SUPPLIED RECORDS: Begin

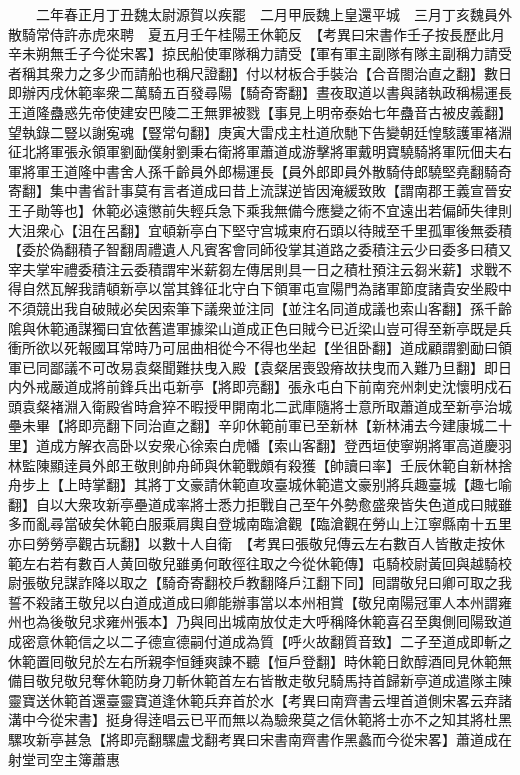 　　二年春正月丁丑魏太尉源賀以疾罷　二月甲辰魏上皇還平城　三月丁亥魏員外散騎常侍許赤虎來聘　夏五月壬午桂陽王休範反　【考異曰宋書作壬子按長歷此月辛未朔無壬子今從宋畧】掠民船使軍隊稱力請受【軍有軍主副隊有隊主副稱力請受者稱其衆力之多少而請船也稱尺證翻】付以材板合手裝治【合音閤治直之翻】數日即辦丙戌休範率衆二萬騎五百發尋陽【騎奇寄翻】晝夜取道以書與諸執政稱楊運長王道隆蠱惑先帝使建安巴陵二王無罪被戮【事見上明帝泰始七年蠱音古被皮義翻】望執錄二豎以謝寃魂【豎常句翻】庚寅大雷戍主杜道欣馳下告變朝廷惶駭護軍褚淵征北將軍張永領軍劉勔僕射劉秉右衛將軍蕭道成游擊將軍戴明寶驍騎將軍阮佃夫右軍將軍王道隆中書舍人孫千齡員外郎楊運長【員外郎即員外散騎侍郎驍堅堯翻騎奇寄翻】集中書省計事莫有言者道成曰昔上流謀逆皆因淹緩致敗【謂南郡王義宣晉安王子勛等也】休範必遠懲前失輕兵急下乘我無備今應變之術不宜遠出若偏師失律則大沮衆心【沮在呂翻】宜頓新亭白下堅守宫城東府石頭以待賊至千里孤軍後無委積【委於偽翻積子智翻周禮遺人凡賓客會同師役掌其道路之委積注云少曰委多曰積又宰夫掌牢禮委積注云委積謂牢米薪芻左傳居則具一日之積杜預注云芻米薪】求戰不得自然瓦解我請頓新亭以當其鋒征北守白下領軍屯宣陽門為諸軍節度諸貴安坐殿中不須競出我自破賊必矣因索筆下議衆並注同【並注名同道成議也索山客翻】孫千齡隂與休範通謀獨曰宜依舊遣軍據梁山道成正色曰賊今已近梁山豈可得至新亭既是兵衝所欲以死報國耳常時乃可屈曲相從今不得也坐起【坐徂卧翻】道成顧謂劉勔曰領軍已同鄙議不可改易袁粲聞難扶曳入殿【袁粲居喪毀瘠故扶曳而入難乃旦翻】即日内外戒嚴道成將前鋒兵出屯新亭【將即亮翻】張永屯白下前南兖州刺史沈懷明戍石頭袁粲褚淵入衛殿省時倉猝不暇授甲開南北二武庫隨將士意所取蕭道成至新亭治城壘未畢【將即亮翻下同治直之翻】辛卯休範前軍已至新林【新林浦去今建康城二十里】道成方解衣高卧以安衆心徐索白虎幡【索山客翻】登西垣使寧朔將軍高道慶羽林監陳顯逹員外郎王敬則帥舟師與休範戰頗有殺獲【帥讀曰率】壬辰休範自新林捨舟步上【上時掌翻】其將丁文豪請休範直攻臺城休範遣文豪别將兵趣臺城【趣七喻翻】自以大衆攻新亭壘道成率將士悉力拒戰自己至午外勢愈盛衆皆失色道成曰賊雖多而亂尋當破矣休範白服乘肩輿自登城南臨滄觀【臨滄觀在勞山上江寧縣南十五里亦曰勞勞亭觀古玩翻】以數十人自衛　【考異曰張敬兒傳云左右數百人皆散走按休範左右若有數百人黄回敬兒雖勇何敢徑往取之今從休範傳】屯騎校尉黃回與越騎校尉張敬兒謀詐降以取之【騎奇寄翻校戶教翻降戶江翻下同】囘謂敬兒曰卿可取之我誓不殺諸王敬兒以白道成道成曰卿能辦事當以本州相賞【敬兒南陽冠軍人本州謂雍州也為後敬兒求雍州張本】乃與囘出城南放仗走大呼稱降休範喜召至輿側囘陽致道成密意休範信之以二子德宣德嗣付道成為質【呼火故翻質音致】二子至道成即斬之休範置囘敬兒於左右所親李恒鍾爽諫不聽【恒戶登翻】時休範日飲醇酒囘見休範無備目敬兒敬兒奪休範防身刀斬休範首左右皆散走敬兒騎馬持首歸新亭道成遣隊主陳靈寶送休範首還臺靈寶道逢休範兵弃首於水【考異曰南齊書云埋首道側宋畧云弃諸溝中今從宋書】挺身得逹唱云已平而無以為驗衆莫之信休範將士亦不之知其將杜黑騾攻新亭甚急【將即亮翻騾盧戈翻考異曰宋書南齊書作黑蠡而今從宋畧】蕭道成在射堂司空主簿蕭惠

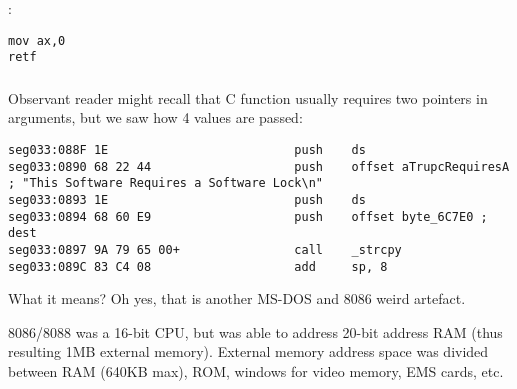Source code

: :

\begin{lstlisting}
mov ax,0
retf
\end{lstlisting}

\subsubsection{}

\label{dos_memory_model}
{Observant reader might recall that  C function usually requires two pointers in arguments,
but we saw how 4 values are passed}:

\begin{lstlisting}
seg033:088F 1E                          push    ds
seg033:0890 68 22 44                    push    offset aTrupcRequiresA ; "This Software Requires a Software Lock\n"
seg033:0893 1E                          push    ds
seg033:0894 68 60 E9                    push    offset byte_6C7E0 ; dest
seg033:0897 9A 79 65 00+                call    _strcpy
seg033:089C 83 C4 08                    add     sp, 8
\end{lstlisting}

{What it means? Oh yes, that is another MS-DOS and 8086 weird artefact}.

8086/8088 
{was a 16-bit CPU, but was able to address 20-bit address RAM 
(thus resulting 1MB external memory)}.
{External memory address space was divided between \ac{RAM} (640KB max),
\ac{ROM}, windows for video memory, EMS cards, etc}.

SUPPLIED RECORDS: End

- **TASK TO COMPLETE**
Number of lines containing "push" in the material above: give that number alone.

- **ANSWER FOR THIS EXERCISE**
4